(Data section):
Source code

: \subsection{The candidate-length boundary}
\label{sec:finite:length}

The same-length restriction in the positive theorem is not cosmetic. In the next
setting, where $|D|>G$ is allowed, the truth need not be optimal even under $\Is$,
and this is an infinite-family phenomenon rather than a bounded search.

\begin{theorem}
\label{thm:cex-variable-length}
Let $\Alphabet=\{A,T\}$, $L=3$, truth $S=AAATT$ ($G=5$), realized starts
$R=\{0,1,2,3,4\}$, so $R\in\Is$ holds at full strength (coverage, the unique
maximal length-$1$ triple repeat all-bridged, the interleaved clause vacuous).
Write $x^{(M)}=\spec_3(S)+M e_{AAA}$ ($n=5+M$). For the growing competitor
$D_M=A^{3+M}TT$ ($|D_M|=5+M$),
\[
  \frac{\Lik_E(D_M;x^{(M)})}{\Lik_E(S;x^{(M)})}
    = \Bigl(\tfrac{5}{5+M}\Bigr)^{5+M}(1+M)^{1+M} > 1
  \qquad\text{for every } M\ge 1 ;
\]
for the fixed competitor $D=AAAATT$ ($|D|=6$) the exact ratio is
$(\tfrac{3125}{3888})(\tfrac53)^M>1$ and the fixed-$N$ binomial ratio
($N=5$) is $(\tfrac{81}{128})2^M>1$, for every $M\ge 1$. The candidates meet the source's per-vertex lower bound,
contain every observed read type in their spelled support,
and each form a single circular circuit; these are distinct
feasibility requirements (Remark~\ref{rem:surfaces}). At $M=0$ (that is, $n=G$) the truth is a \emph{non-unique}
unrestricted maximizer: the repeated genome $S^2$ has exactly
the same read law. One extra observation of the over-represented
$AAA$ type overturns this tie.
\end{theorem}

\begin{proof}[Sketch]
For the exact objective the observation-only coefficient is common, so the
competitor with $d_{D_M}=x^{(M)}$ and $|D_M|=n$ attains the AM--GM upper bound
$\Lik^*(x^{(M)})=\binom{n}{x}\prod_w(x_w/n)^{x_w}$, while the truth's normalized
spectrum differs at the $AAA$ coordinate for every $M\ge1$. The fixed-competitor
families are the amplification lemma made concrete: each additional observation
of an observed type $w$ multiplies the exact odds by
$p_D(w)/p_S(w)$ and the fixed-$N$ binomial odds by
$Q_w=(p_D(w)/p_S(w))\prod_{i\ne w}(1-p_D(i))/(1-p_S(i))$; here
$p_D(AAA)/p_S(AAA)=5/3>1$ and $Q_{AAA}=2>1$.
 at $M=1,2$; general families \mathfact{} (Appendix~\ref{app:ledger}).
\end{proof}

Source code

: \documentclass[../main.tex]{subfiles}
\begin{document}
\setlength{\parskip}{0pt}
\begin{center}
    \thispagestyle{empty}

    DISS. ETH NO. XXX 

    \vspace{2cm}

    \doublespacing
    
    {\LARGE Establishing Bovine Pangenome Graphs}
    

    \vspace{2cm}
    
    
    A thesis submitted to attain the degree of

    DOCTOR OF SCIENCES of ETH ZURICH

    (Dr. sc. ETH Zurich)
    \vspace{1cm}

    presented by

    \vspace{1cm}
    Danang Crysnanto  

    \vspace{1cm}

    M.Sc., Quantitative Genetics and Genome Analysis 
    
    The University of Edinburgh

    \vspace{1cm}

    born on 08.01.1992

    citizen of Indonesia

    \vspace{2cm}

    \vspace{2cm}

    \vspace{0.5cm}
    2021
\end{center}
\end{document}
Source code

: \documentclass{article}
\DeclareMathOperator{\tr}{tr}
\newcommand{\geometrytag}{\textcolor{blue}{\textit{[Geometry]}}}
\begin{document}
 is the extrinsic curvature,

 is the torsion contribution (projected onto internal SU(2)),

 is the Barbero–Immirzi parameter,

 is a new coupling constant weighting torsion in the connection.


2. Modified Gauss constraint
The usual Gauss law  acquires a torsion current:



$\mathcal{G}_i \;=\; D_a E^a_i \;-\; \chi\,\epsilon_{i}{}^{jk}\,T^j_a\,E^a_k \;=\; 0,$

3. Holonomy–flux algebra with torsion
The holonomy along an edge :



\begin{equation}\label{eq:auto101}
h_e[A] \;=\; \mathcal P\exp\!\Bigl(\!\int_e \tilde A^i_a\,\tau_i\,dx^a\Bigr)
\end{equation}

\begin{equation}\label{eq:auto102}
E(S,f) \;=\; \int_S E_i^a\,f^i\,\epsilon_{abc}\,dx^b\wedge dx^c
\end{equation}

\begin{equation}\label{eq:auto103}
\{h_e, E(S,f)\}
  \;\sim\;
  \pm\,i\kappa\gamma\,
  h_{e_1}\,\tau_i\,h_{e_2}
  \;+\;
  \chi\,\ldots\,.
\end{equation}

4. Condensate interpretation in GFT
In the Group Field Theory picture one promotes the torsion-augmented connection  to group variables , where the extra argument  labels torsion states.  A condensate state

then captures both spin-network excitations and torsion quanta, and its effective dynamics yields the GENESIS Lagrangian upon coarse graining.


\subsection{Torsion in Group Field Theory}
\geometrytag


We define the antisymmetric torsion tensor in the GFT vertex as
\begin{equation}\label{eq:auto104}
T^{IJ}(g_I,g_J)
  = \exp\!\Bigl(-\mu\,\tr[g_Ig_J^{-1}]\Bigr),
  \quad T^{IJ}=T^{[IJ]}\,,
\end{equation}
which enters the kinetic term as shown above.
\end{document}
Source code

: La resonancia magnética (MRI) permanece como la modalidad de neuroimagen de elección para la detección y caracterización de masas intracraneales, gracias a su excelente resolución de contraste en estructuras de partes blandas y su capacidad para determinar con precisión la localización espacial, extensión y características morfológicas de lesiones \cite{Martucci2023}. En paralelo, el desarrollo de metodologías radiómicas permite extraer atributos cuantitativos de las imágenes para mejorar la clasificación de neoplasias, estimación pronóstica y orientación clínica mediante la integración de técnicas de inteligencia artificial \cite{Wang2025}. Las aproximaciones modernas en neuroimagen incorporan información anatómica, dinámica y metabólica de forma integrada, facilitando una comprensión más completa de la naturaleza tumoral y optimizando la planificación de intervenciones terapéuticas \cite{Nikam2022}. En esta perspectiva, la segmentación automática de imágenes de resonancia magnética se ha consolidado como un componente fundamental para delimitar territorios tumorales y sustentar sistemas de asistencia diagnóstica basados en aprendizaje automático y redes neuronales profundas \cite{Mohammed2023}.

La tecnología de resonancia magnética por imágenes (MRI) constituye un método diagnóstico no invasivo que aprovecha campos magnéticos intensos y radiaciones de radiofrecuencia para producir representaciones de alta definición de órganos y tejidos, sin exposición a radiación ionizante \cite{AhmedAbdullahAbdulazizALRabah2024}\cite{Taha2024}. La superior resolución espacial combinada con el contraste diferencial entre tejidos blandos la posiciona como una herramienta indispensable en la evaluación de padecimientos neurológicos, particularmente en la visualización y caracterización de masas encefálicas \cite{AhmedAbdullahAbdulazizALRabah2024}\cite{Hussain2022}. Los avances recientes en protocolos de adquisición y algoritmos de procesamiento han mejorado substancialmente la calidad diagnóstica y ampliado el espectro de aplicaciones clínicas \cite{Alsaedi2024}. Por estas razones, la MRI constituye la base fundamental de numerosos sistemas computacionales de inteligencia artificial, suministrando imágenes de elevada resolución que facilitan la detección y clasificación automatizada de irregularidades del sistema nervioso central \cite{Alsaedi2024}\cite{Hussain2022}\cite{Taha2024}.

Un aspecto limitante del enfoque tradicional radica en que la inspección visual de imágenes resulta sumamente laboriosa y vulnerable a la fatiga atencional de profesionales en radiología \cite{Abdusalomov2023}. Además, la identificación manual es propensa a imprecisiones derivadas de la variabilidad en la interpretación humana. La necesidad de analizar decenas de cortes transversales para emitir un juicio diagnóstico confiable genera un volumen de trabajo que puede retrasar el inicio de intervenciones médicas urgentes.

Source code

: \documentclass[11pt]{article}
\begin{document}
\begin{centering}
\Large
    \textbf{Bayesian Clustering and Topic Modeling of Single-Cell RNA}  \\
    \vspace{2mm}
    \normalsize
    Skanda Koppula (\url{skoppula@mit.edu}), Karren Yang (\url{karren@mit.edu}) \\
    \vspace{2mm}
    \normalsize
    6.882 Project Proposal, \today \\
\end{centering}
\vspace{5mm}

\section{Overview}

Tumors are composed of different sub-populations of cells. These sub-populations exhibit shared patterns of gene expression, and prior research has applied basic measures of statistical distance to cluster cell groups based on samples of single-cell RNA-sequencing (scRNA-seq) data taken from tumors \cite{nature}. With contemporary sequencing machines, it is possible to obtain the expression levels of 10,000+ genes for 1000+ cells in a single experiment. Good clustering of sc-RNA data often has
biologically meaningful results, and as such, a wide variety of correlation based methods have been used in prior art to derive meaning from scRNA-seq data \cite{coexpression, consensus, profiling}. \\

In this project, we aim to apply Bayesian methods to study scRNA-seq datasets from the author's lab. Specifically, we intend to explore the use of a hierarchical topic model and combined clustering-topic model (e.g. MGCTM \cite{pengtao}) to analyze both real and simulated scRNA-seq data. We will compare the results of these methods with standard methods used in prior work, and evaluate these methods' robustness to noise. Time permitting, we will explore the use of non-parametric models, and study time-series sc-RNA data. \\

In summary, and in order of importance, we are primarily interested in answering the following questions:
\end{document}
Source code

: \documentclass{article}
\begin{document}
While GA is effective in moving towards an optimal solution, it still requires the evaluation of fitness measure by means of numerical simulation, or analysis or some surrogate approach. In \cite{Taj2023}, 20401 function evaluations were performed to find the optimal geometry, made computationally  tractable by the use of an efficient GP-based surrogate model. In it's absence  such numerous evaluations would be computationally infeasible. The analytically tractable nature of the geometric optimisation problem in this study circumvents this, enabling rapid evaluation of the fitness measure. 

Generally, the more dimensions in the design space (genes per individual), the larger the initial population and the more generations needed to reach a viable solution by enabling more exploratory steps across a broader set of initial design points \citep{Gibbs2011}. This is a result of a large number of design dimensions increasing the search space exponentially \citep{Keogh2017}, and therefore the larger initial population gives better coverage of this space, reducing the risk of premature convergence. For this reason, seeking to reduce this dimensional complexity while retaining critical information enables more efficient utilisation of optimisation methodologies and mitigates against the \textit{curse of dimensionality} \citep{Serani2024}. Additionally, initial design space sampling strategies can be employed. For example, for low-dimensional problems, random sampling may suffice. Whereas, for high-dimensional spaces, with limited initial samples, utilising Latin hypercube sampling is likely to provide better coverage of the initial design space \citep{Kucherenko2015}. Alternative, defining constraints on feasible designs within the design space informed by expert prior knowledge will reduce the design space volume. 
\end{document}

(What to work on): Copy out the lines of the records above in which the string "truth" appears.

(Exercise response):
setting, where $|D|>G$ is allowed, the truth need not be optimal even under $\Is$,
Let $\Alphabet=\{A,T\}$, $L=3$, truth $S=AAATT$ ($G=5$), realized starts
feasibility requirements (Remark~\ref{rem:surfaces}). At $M=0$ (that is, $n=G$) the truth is a \emph{non-unique}
$\Lik^*(x^{(M)})=\binom{n}{x}\prod_w(x_w/n)^{x_w}$, while the truth's normalized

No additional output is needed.